Data records:
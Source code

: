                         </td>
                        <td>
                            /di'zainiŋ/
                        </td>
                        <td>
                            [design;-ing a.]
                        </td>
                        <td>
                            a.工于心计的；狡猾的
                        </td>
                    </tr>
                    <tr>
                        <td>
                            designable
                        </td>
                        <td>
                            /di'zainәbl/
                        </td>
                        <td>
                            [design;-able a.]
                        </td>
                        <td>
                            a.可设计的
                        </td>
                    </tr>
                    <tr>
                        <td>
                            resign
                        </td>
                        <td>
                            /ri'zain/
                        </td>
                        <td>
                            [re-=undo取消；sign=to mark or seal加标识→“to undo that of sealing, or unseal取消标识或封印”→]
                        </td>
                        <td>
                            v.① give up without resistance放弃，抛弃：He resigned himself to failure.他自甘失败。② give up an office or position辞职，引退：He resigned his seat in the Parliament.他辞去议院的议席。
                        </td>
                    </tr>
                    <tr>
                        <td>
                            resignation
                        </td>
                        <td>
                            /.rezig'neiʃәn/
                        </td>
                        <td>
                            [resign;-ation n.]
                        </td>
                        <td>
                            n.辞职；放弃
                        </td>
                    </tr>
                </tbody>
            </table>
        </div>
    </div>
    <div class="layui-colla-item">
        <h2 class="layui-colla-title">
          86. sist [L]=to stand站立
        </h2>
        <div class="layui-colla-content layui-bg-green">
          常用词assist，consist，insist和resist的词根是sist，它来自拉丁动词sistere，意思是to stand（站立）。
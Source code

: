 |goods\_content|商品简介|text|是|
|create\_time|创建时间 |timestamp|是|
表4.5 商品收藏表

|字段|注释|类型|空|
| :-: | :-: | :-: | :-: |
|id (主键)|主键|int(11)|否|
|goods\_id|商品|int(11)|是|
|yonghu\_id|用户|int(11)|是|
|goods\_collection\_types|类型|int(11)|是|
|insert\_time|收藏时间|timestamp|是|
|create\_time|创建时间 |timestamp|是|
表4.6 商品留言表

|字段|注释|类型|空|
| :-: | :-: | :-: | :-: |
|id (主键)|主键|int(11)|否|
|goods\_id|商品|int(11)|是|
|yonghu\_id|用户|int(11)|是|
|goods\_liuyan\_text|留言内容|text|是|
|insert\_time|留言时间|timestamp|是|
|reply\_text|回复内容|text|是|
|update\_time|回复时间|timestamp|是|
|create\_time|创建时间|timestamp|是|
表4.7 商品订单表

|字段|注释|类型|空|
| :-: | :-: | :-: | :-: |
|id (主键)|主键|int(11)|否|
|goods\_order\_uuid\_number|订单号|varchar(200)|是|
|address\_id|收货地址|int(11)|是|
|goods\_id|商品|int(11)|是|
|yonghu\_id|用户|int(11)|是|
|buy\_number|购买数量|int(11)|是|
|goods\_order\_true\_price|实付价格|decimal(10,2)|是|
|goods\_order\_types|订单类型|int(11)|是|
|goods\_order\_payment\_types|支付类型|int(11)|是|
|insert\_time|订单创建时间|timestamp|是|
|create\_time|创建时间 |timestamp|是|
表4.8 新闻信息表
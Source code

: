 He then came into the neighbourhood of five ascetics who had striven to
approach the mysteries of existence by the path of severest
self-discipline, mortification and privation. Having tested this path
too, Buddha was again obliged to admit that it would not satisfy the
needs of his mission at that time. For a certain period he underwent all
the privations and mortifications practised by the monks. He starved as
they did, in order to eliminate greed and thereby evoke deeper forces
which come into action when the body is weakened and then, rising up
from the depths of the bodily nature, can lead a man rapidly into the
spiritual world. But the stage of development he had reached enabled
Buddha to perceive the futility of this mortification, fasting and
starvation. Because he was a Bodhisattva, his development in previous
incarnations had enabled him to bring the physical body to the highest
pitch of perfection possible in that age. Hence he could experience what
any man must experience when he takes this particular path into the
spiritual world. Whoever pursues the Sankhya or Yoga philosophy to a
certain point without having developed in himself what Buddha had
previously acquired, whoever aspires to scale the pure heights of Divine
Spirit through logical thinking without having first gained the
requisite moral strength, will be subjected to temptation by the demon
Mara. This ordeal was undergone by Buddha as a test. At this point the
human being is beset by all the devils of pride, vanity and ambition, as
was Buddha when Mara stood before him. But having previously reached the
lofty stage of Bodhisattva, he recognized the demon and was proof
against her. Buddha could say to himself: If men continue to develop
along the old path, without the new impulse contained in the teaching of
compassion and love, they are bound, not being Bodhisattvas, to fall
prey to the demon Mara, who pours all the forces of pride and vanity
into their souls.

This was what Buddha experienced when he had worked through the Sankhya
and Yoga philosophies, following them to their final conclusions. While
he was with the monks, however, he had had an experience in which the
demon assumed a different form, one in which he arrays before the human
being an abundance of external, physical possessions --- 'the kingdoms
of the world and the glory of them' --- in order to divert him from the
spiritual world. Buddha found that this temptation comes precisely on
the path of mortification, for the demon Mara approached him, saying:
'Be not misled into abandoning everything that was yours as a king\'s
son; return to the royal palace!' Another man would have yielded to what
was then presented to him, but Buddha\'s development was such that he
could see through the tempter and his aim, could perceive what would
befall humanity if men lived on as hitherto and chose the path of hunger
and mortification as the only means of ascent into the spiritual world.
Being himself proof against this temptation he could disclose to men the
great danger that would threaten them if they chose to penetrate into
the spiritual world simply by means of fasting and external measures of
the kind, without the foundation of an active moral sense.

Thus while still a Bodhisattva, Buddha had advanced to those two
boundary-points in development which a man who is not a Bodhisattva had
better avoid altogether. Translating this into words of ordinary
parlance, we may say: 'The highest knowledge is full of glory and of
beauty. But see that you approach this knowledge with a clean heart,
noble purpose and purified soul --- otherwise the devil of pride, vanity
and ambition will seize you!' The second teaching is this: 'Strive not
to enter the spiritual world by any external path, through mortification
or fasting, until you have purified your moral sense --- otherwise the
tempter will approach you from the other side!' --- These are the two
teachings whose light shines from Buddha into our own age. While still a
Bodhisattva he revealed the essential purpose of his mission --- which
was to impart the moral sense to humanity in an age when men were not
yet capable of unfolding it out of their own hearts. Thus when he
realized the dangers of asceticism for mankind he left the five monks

● The task
Your reply should be all of the data, returned exactly.

● Response to this exercise
Source code

:                         </td>
                        <td>
                            /di'zainiŋ/
                        </td>
                        <td>
                            [design;-ing a.]
                        </td>
                        <td>
                            a.工于心计的；狡猾的
                        </td>
                    </tr>
                    <tr>
                        <td>
                            designable
                        </td>
                        <td>
                            /di'zainәbl/
                        </td>
                        <td>
                            [design;-able a.]
                        </td>
                        <td>
                            a.可设计的
                        </td>
                    </tr>
                    <tr>
                        <td>
                            resign
                        </td>
                        <td>
                            /ri'zain/
                        </td>
                        <td>
                            [re-=undo取消；sign=to mark or seal加标识→“to undo that of sealing, or unseal取消标识或封印”→]
                        </td>
                        <td>
                            v.① give up without resistance放弃，抛弃：He resigned himself to failure.他自甘失败。② give up an office or position辞职，引退：He resigned his seat in the Parliament.他辞去议院的议席。
                        </td>
                    </tr>
                    <tr>
                        <td>
                            resignation
                        </td>
                        <td>
                            /.rezig'neiʃәn/
                        </td>
                        <td>
                            [resign;-ation n.]
                        </td>
                        <td>
                            n.辞职；放弃
                        </td>
                    </tr>
                </tbody>
            </table>
        </div>
    </div>
    <div class="layui-colla-item">
        <h2 class="layui-colla-title">
          86. sist [L]=to stand站立
        </h2>
        <div class="layui-colla-content layui-bg-green">
          常用词assist，consist，insist和resist的词根是sist，它来自拉丁动词sistere，意思是to stand（站立）。
Source code

: |goods\_content|商品简介|text|是|
|create\_time|创建时间 |timestamp|是|
表4.5 商品收藏表

|字段|注释|类型|空|
| :-: | :-: | :-: | :-: |
|id (主键)|主键|int(11)|否|
|goods\_id|商品|int(11)|是|
|yonghu\_id|用户|int(11)|是|
|goods\_collection\_types|类型|int(11)|是|
|insert\_time|收藏时间|timestamp|是|
|create\_time|创建时间 |timestamp|是|
表4.6 商品留言表

|字段|注释|类型|空|
| :-: | :-: | :-: | :-: |
|id (主键)|主键|int(11)|否|
|goods\_id|商品|int(11)|是|
|yonghu\_id|用户|int(11)|是|
|goods\_liuyan\_text|留言内容|text|是|
|insert\_time|留言时间|timestamp|是|
|reply\_text|回复内容|text|是|
|update\_time|回复时间|timestamp|是|
|create\_time|创建时间|timestamp|是|
表4.7 商品订单表

|字段|注释|类型|空|
| :-: | :-: | :-: | :-: |
|id (主键)|主键|int(11)|否|
|goods\_order\_uuid\_number|订单号|varchar(200)|是|
|address\_id|收货地址|int(11)|是|
|goods\_id|商品|int(11)|是|
|yonghu\_id|用户|int(11)|是|
|buy\_number|购买数量|int(11)|是|
|goods\_order\_true\_price|实付价格|decimal(10,2)|是|
|goods\_order\_types|订单类型|int(11)|是|
|goods\_order\_payment\_types|支付类型|int(11)|是|
|insert\_time|订单创建时间|timestamp|是|
|create\_time|创建时间 |timestamp|是|
表4.8 新闻信息表
Source code

: He then came into the neighbourhood of five ascetics who had striven to
approach the mysteries of existence by the path of severest
self-discipline, mortification and privation. Having tested this path
too, Buddha was again obliged to admit that it would not satisfy the
needs of his mission at that time. For a certain period he underwent all
the privations and mortifications practised by the monks. He starved as
they did, in order to eliminate greed and thereby evoke deeper forces
which come into action when the body is weakened and then, rising up
from the depths of the bodily nature, can lead a man rapidly into the
spiritual world. But the stage of development he had reached enabled
Buddha to perceive the futility of this mortification, fasting and
starvation. Because he was a Bodhisattva, his development in previous
incarnations had enabled him to bring the physical body to the highest
pitch of perfection possible in that age. Hence he could experience what
any man must experience when he takes this particular path into the
spiritual world. Whoever pursues the Sankhya or Yoga philosophy to a
certain point without having developed in himself what Buddha had
previously acquired, whoever aspires to scale the pure heights of Divine
Spirit through logical thinking without having first gained the
requisite moral strength, will be subjected to temptation by the demon
Mara. This ordeal was undergone by Buddha as a test. At this point the
human being is beset by all the devils of pride, vanity and ambition, as
was Buddha when Mara stood before him. But having previously reached the
lofty stage of Bodhisattva, he recognized the demon and was proof
against her. Buddha could say to himself: If men continue to develop
along the old path, without the new impulse contained in the teaching of
compassion and love, they are bound, not being Bodhisattvas, to fall
prey to the demon Mara, who pours all the forces of pride and vanity
into their souls.

This was what Buddha experienced when he had worked through the Sankhya
and Yoga philosophies, following them to their final conclusions. While
he was with the monks, however, he had had an experience in which the
demon assumed a different form, one in which he arrays before the human
being an abundance of external, physical possessions --- 'the kingdoms
of the world and the glory of them' --- in order to divert him from the
spiritual world. Buddha found that this temptation comes precisely on
the path of mortification, for the demon Mara approached him, saying:
'Be not misled into abandoning everything that was yours as a king\'s
son; return to the royal palace!' Another man would have yielded to what
was then presented to him, but Buddha\'s development was such that he
could see through the tempter and his aim, could perceive what would
befall humanity if men lived on as hitherto and chose the path of hunger
and mortification as the only means of ascent into the spiritual world.
Being himself proof against this temptation he could disclose to men the
great danger that would threaten them if they chose to penetrate into
the spiritual world simply by means of fasting and external measures of
the kind, without the foundation of an active moral sense.

Thus while still a Bodhisattva, Buddha had advanced to those two
boundary-points in development which a man who is not a Bodhisattva had
better avoid altogether. Translating this into words of ordinary
parlance, we may say: 'The highest knowledge is full of glory and of
beauty. But see that you approach this knowledge with a clean heart,
noble purpose and purified soul --- otherwise the devil of pride, vanity
and ambition will seize you!' The second teaching is this: 'Strive not
to enter the spiritual world by any external path, through mortification
or fasting, until you have purified your moral sense --- otherwise the
tempter will approach you from the other side!' --- These are the two
teachings whose light shines from Buddha into our own age. While still a
Bodhisattva he revealed the essential purpose of his mission --- which
was to impart the moral sense to humanity in an age when men were not
yet capable of unfolding it out of their own hearts. Thus when he
realized the dangers of asceticism for mankind he left the five monks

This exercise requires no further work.